Within close walking distance are Rascal's, a comedy club at 1 Monarch Place, and Springfield's famous City Stage playhouse - a tiny modern playhouse that produces a range of works from philosophical modern plays, to Shakespeare, to children's entertainment. If you plan an excursion to City Stage, it is best to check ahead to see if what's showing meets your tastes.

The Club Quarter

The area surrounding Stearns Square has been Springfield' Club Quarter for over 120 years. As of 2011, Springfield's Club Quarter continues to expand, now featuring over 70 clubs, bars, restaurants, and even historic gathering places. For example of the latter, the Duryea brothers built the first, American gasoline-powered car at a still existant building on Taylor Street - one of the few buildings in the district at that time, which was not a bar or club. An 1893 model Duryea stands in a small park outside of what is today Alumni Club at 90 Worthington Street, mere feet from the historically important Duryea shop. Springfield's most popular bars and clubs are an eclectic mix, featuring Skyplex, a three-level bar and club directly on Stearns Square; Theodore's - voted America's best blues club; Oz, one of Springfield's five LGBT clubs and bars, (not counting the numerous clubs and bars that sponsor LGBT nights;) Shekago's, a martini bar featuring live jazz and piano-playing; and Fat Cat's Bar & Grill, which features punk, industrial, and other live rock bands. In Springfield's Club Quarter, many different "scenes" co-mingle peaceably, including hip-hop, rock, LGBT, jazz, strip clubs for both men and women, and blues.
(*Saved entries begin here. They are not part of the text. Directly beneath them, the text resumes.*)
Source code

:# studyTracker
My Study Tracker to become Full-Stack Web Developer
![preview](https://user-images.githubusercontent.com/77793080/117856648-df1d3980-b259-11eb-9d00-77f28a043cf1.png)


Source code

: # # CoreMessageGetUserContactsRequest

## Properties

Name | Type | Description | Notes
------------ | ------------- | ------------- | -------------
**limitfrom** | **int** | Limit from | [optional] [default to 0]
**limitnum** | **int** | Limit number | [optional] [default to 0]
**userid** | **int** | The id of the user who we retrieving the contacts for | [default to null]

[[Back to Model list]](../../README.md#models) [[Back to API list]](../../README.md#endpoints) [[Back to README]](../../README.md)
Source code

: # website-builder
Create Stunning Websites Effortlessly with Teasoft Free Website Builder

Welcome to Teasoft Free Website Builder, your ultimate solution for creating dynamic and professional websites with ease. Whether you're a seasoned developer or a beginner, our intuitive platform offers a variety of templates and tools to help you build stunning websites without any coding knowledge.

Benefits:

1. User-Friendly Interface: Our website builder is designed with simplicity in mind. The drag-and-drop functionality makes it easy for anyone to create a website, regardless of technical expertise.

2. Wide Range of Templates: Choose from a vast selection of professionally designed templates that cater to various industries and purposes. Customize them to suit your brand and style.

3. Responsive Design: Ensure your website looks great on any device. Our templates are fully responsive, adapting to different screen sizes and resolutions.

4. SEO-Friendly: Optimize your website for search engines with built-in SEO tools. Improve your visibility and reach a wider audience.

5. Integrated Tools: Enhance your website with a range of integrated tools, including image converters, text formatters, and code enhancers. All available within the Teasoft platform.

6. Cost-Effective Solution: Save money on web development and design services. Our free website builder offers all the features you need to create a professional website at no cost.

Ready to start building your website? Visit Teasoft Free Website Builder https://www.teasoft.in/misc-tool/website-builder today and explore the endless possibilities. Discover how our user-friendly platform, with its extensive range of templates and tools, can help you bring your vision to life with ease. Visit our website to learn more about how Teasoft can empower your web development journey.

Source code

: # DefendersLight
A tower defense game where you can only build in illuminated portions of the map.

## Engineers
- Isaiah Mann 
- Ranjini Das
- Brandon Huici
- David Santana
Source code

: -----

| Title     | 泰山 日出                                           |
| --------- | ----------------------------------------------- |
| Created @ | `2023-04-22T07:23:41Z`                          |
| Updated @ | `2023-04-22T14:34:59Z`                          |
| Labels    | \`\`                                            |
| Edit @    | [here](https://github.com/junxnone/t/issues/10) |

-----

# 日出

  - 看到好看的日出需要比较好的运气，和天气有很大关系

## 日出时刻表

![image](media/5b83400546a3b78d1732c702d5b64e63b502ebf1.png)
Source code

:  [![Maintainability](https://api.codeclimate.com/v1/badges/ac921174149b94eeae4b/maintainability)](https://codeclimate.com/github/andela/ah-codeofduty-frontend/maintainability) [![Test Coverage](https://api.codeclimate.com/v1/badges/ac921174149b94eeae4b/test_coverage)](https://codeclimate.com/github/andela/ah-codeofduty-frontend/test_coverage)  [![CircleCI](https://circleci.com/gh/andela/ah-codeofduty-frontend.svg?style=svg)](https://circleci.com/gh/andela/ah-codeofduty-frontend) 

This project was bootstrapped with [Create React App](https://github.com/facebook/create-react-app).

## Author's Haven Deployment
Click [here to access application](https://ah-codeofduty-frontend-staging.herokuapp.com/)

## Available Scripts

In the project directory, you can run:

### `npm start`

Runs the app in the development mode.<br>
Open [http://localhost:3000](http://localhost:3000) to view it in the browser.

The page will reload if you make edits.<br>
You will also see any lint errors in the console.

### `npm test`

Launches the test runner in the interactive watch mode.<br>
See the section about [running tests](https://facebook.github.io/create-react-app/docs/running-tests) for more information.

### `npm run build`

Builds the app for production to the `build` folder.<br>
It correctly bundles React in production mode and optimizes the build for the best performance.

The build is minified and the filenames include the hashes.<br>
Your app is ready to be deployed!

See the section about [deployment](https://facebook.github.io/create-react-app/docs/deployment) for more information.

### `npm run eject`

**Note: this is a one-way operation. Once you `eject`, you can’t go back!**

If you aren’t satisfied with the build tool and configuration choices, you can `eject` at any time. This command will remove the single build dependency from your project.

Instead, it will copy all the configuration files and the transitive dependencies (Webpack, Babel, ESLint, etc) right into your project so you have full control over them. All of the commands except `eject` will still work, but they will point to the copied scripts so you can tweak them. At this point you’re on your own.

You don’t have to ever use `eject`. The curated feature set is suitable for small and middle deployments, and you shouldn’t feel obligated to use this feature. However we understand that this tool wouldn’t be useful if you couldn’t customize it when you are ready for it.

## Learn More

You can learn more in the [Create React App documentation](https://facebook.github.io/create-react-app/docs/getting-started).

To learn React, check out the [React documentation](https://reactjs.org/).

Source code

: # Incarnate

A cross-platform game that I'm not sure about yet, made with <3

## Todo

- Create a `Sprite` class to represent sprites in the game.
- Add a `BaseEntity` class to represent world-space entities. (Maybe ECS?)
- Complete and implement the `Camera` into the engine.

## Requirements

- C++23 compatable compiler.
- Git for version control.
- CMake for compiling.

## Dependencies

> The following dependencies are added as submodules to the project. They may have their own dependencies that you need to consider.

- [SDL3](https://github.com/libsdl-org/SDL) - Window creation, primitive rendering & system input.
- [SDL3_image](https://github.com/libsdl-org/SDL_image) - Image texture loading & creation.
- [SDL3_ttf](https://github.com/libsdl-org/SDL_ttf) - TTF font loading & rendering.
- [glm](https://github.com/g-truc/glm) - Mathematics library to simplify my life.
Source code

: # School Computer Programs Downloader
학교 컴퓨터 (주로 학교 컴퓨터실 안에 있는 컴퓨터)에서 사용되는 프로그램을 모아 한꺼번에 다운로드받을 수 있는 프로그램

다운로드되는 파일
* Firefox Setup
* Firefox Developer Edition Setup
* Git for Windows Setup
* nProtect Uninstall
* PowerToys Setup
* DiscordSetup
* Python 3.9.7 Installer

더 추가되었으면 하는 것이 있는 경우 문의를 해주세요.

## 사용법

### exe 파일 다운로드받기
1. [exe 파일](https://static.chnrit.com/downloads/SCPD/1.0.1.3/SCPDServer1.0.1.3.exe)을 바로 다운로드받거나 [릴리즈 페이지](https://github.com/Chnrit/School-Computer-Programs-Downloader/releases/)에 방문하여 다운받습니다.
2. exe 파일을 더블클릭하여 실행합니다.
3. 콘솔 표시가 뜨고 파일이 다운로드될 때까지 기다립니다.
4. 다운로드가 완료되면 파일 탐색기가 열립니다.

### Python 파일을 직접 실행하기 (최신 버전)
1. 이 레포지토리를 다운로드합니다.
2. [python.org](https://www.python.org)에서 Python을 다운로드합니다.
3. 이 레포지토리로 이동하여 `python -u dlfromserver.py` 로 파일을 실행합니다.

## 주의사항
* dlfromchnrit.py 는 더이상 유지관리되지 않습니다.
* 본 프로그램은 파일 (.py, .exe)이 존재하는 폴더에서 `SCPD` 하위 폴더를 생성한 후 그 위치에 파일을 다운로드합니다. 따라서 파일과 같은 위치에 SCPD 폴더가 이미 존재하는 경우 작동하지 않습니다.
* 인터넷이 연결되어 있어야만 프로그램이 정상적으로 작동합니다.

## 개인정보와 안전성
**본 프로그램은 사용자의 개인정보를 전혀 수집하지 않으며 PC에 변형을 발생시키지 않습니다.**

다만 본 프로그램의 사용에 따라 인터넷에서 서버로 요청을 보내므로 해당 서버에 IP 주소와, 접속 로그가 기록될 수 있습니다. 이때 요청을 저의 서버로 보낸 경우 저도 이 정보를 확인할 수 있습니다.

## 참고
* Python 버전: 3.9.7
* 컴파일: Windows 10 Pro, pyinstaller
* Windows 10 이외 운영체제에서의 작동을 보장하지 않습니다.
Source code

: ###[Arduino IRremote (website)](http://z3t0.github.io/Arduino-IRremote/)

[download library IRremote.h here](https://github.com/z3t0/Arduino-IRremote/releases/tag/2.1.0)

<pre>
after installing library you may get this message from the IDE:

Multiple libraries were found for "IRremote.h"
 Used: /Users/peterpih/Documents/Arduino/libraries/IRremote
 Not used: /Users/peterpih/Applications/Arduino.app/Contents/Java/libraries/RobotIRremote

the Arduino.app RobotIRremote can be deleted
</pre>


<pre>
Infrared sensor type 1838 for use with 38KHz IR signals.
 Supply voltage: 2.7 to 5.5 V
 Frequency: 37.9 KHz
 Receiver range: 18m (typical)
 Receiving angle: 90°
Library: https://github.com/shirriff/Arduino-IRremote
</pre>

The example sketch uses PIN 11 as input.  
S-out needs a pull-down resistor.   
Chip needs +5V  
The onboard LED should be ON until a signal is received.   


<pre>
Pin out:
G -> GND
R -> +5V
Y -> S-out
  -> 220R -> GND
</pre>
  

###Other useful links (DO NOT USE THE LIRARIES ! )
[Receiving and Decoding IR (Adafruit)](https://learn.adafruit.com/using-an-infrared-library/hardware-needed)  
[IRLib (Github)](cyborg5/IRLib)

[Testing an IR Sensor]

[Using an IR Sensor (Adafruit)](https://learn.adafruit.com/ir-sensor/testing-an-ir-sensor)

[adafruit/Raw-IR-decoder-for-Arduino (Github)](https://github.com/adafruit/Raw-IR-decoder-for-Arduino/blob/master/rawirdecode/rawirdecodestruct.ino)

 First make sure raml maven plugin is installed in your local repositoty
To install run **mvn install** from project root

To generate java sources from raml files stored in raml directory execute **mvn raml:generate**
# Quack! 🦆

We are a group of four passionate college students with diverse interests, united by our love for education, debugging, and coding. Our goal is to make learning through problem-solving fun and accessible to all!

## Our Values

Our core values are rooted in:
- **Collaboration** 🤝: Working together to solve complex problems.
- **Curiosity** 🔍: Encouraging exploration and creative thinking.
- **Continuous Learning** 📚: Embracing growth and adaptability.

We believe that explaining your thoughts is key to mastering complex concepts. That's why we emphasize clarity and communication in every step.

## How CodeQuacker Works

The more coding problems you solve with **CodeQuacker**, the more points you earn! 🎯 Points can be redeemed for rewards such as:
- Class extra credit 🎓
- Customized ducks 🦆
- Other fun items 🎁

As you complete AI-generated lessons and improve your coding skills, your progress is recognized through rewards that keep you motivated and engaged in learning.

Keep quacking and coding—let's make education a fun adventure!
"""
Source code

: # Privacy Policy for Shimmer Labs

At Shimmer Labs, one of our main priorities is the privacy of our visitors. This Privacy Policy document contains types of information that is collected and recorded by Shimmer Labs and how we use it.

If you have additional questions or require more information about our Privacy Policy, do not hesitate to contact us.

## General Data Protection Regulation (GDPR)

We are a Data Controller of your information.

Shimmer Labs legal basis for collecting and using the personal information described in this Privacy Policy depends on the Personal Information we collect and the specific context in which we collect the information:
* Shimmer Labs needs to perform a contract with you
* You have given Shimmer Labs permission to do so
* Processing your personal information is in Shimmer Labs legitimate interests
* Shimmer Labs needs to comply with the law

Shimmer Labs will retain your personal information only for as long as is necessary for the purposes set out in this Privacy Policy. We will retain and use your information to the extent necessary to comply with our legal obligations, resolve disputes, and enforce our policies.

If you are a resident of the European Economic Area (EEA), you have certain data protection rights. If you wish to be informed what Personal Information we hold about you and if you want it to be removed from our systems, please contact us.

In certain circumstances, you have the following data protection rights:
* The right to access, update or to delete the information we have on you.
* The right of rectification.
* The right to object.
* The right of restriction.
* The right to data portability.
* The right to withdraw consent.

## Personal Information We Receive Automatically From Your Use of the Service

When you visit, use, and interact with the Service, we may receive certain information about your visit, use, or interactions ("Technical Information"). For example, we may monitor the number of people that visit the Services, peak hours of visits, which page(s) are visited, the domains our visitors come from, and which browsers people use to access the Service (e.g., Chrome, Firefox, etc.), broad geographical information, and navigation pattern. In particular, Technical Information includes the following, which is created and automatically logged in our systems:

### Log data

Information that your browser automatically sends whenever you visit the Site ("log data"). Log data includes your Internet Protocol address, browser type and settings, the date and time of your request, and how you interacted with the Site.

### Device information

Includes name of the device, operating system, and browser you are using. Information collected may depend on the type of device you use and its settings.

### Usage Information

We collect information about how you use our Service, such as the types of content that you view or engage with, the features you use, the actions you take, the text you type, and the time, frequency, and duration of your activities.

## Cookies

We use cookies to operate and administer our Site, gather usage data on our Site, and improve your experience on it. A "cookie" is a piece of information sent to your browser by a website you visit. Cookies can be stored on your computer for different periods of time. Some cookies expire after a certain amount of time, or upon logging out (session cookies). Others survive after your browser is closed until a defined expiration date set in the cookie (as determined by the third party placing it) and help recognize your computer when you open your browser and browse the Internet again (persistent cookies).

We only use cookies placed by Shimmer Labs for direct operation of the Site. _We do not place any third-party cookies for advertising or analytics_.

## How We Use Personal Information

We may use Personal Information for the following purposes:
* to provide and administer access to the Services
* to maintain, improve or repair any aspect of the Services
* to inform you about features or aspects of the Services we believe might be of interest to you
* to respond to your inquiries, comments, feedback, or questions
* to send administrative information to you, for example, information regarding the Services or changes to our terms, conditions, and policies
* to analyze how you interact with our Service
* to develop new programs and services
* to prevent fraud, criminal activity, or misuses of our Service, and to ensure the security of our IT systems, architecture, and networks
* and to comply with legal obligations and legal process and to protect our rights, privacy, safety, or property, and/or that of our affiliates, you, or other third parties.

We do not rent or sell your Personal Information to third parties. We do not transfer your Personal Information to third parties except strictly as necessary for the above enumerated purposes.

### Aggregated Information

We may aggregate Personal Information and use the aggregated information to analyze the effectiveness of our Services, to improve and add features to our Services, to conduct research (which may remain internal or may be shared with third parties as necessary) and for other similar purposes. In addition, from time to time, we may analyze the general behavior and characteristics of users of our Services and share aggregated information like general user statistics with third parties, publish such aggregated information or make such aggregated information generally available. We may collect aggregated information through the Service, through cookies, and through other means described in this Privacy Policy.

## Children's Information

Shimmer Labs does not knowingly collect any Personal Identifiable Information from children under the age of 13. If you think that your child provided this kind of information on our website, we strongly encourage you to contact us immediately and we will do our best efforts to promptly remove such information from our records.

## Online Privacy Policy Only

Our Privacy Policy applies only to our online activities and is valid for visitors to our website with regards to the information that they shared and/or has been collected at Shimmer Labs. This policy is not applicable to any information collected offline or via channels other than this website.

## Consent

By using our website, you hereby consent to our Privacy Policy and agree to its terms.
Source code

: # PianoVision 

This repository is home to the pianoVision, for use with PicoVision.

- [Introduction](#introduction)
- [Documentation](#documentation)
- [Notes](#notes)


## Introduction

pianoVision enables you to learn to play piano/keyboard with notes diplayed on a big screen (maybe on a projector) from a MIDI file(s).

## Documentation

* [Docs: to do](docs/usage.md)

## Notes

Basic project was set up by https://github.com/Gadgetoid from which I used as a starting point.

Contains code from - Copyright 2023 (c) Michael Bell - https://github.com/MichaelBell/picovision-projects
The restaurants and clubs by the Basketball Hall of Fame also feature live music (Pizzeria Uno's, Mama Iguana's,) Las Vegas-style shows (Pazzo's,) and of course, several sports bars, such as Samuel's and Max's Tavern.

Hotels

Metro Center features several 3 star and 4 star hotels, including the Springfield Marriott Hotel; the Springfield Sheraton Monarch Place Hotel; the Hilton Garden Inn Springfield; and currently under construction (as of 2011) the Neo-Classical Epiphany building across from the MassMutual Center will become a 98-bed Holiday Inn Express.

Parks

Metro Center features seven prominent parks: Court Square, the city's one constant topographical feature since its founding in 1636; Stearns Square, designed by the creative "dream-team" of Stanford White and August St. Gaudens, then as now in the heart of Springfield's Club Quarter; Tower Square Park, a green park atop a skyscraper in downtown Springfield; Center Square on Main Street, a well-landscaped park that borders the Club Quarter and Downtown Central Business District; Merrick Park, by The Quadrangle, the sole function of which is to exhibit Augustus St. Gaudens' most famous outdoor bronze sculpture, The Puritan; Pynchon Park, a modernist concrete park with trees and a distinctive elevator in the brutalist architectural style - one of the more unique looking city parks in the United States, arguably; and Connecticut River Walk Park, a walkway and bikeway that was devastated by the 2011 Springfield tornado, and which previous to it, was rarely used due to Interstate 91 physically blocking Springfielders' access to it. Regardless, if one can make it there, it affords beautiful views of the river, valley, skyline, and mountains surrounding them all.

Transportation

In 2012, as noted above, Springfield's grand 1926 Union Station will receive a $75 million renovation [26] (including $4 million pledged by Connecticut) to become an intermodal transportation center, with Peter Pan Bus' headquarters, PVTA's headquarters, and Greyhound all relocating to the new facility. This project will conincide with the start-up of Springfield's two new rail lines: the $1 billion, southbound Springfield Hartford New Haven rail line, which will reportedly reach speeds up to 110 mph,[27] making it the United States' first true "high-speed" train; and the $80 million, northbound Knowledge Corridor Intercity Commuter Rail, which will connect Springfield with its northern neighbors along the Connecticut River (e.g. Northampton, Massachusetts) and terminate in Brattleboro, Vermont. Ultimately, this renovation of the old Montrealer line will take passengers to Montreal, Canada.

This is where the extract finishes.